In a multi-agent context, regulatory decisions typically involved assessment of proposed actions seen as raising possible risks. In this context, the precautionary principle may be understood, as a procedural constraint, putting the burden of proof on to proponents of decisions involving poorly understood risks. If the proponent can provide sufficient information to satisfy the regulator that all relevant contingencies have been considered, standard principles of decision analysis may be applied to justify a proposal. If not, the regulator may choose to apply the precautionary principle and reject the project even in the absence of a negative benefit–cost evaluation.

7 Concluding comments

The model presented in this paper has incorporated the minimal deviations from the standard case of an extensive-form game necessary to allow a representation of inductive reasoning about differential awareness and to model possible behavioral responses. The analysis presented here could be extended in a number of ways.
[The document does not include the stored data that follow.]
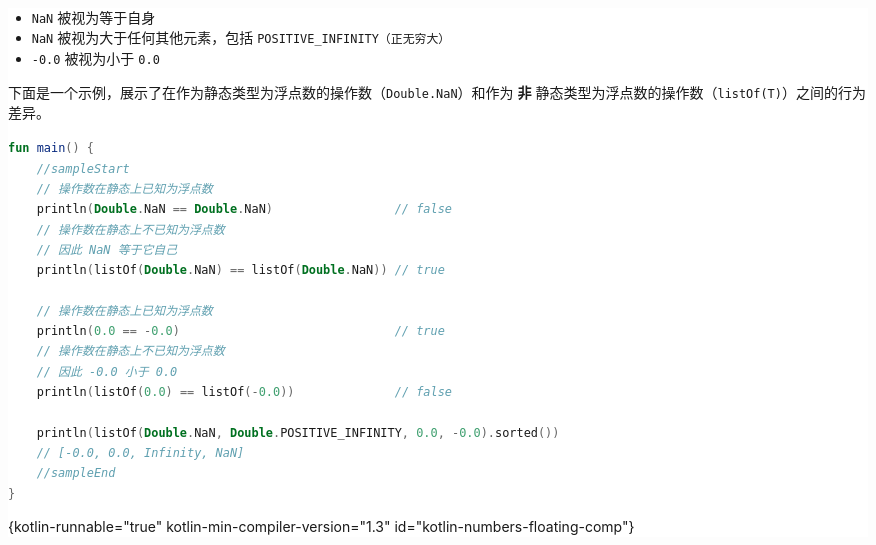 * `NaN` 被视为等于自身
* `NaN` 被视为大于任何其他元素，包括 `POSITIVE_INFINITY（正无穷大）`
* `-0.0` 被视为小于 `0.0`

下面是一个示例，展示了在作为静态类型为浮点数的操作数（`Double.NaN`）和作为 **非** 静态类型为浮点数的操作数（`listOf(T)`）之间的行为差异。

```kotlin
fun main() {
    //sampleStart
    // 操作数在静态上已知为浮点数
    println(Double.NaN == Double.NaN)                 // false
    // 操作数在静态上不已知为浮点数
    // 因此 NaN 等于它自己
    println(listOf(Double.NaN) == listOf(Double.NaN)) // true

    // 操作数在静态上已知为浮点数
    println(0.0 == -0.0)                              // true
    // 操作数在静态上不已知为浮点数
    // 因此 -0.0 小于 0.0
    println(listOf(0.0) == listOf(-0.0))              // false

    println(listOf(Double.NaN, Double.POSITIVE_INFINITY, 0.0, -0.0).sorted())
    // [-0.0, 0.0, Infinity, NaN]
    //sampleEnd
}
```
{kotlin-runnable="true" kotlin-min-compiler-version="1.3" id="kotlin-numbers-floating-comp"}

[//]: # (title: 数字（Numbers）)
First, the model presented here allows players to become aware of previously unconsidered possibilities, but not to forget about possibilities they have previously considered. To the extent that unawareness reflects bounded rationality, this seems unreasonable, since the model accessible to players becomes steadily more complex. A desirable property for a representation of bounded awareness is that the bound should be determined by limits on reasoning capacity which should be constant over time or at least should not increase monotonically

It would be desirable, therefore, to extend the analysis to allow for imperfect recall. The simplest version of imperfect recall is to suppose that individual \(i\) at (perceived) information set \(\mathcal I _{\tilde{Z} \left( h\right) }\left( h\right) \) forgets about some or all histories that do not pass through \(\mathcal I _{\tilde{Z}\left( h\right) }\left( h\right),\) since these histories involve actions (by player \(i,\) some other player \( j, \) or Nature) known by \(i\) not to have been taken. In the context of individual decision, such histories are strictly irrelevant, but in a game-theoretic context, the fact that they have not been chosen may inform reasoning about the other players. More generally, individuals may forget the details of their past history.

In the present paper, the perception mapping is taken to be exogenous, subject only to the restriction that players must always consider some history possible. A natural extension would be to consider games in which awareness is derived naturally from the tree structure of the game. For example, we might impose the requirement that players are always aware of actions when they become available.

Finally, the relationship between equilibrium and awareness could be explored further. As we have argued, differential awareness means that players will, in general, arrive at information sets they previously regarded as being off-equilibrium. This would appear to rule out equilibrium concepts that admit arbitrary actions at off-equilibrium information sets and therefore to mitigate the problem of multiplicity of equilibria. On the other hand, since changes in awareness imply, in general, changes in the perceived set of equilibria, difficulties may arise for notions such as forward induction, to the extent that they rely on the use of apparent deviations from equilibrium to make inferences about other players.

Much work remains to be done. However, the model presented in this paper allows for a coherent account of behavior in games where players are not, in general, aware of all possibilities and understand this fact. This seems likely to yield a more plausible account of actual behavior than a framework based on the assumption that all players are unboundedly rational and that this is a matter of common awareness.